Start of Given data

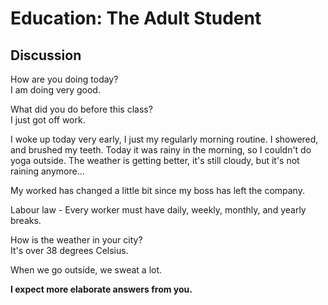 # Education: The Adult Student
## Discussion
How are you doing today?  
I am doing very good.  

What did you do before this class?  
I just got off work.

I woke up today very early, I just my regularly morning routine. I showered, and brushed my teeth. Today it was rainy in the morning, so I couldn't do yoga outside. The weather is getting better, it's still cloudy, but it's not raining anymore...    

My worked has changed a little bit since my boss has left the company.  

Labour law - Every worker must have daily, weekly, monthly, and yearly breaks.  

How is the weather in your city?  
It's over 38 degrees Celsius.  

When we go outside, we sweat a lot.  

**I expect more elaborate answers from you.**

End of Given data

The answer should consist of every line above in which "doing" appears.

(The completed task):
How are you doing today?  
I am doing very good.  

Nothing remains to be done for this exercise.